I run out of the St. Lucie Inlet in Stuart, cruising the beaches looking for laid-up, milling or moving schools of tarpon. The key here is to keep moving until you find fish, and knowing when to leave a school to search out another.
Early June is dedicated to running south, as the fish stack up in the gin clear waters of Palm Beach County and southern Martin County. We begin the quest just before dawn, running to an area called Peck Lake, a depression in the sand with outside bordering reef that the fish seem to like to hole-up in for the night. The water there is about 12 feet deep, and the fish rise to the surface with the dawn, milling about for 10 to 15 minutes before starting their trek north for the day.
Be there at dawn, and you can approach the floating school on the trolling motor and selectively pitch flies at individual fish. Lead the spiked up dorsal by 10 feet and immediately start stripping, and when you see a flash or feel a thump, strip strike and then try to retain possession of the rod.
As a rule there will be three or four nice schools and eight or ten boats in Peck Lake at dawn, which means you have about a 50 percent chance at being the ones throwing at happy fish. As the sun rises and fish get jumped, the schools start to feel the presence of the boats and begin rolling, and slowing swimming north.
When I started tarpon fishing the beach there would only be one or two boats at Peck Lake in the morning. Now it’s turning into an armada, and the strategy of hanging out in one area and waiting for fish to pass by has morphed into a plan of running away from everybody and then looking for fish. And that’s where my 250 h.p. Yamaha VMAX SHO four stroke outboard and Maverick Master Angler 21 have come into play.
With a top speed in the low 70s, I can power past the other boats. For locations like Peck Lake where the fish are there at dawn, the other boats can just leave earlier in order to be the first there, but once the dawn bite is over, the open Atlantic is mine and the other boats are just colored dots on the horizon.

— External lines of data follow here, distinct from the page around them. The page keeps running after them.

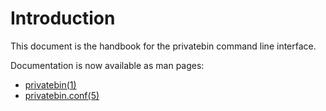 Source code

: # Introduction
This document is the handbook for the privatebin command line
interface.

Documentation is now available as man pages:
- [privatebin(1)](man/privatebin.1.md)
- [privatebin.conf(5)](man/privatebin.conf.5.md)
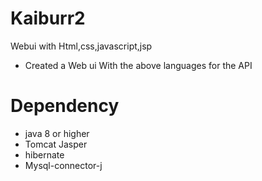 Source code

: # Kaiburr2
Webui with Html,css,javascript,jsp
* Created a Web ui With the above languages for the API
# Dependency
* java 8 or higher
* Tomcat Jasper
* hibernate
* Mysql-connector-j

Don’t get me wrong, you can’t look for tarpon when you’re traveling so fast your eyes are watering. Once a half mile gap is put between the boats, I’m quick to throttle down to 2,600 rpm and keep the boat on a slow plane as we cruise along in 15 feet of water a couple of hundred yards off the beach looking for rolling fish. At this speed I’m burning around 5.1 gallons per hour, which is exceptional fuel economy while covering water.
I’ll run south until I find fish, sometimes only a few miles, other days 30, 40, or 50 miles, whatever it takes. If you want to fish tarpon, you cannot let the price of fuel limit your search. The next mile may produce five or six schools or literally thousands of migrating tarpon. And if you have them to yourself, you’ve pretty much found the Valhalla of saltwater light tackle and fly fishing.
Sometime midday, I’ll make the decision to turn around and head back, covering the same water we passed in the morning but often encountering schools of fish that have pushed in to the beaches from offshore, and thus new, happy fish. Even the schools we’ve already chased have had time to relax and transform back into happy, happy, joy, joy mode, and we can approach them from a distance via the trolling motor and feed a few some feathers and steel.
Starting about the third week in June I’ll run north, often ending up in Vero Beach, a small beach town where the shoreline curves forming a big cove with deep water. The fish hold tight to the beach here, and watching their green backs move over the light brown sand is like viewing an underwater army on their way to a fight. You see the fish lock on to the offering, lunch the bait or fly and then leave town totally pissed.
I’ve been playing with these fish for over 20 years and in that time have seen gas prices tripled, yet I spend the same amount of money on my daily gas bill as I did when I first found a school of happy fish on my 31st birthday just south of Vero Beach. Technology has kept up with the anglers, as these fish that haven’t changed their form, habits or movements since the dinosaur age swim on.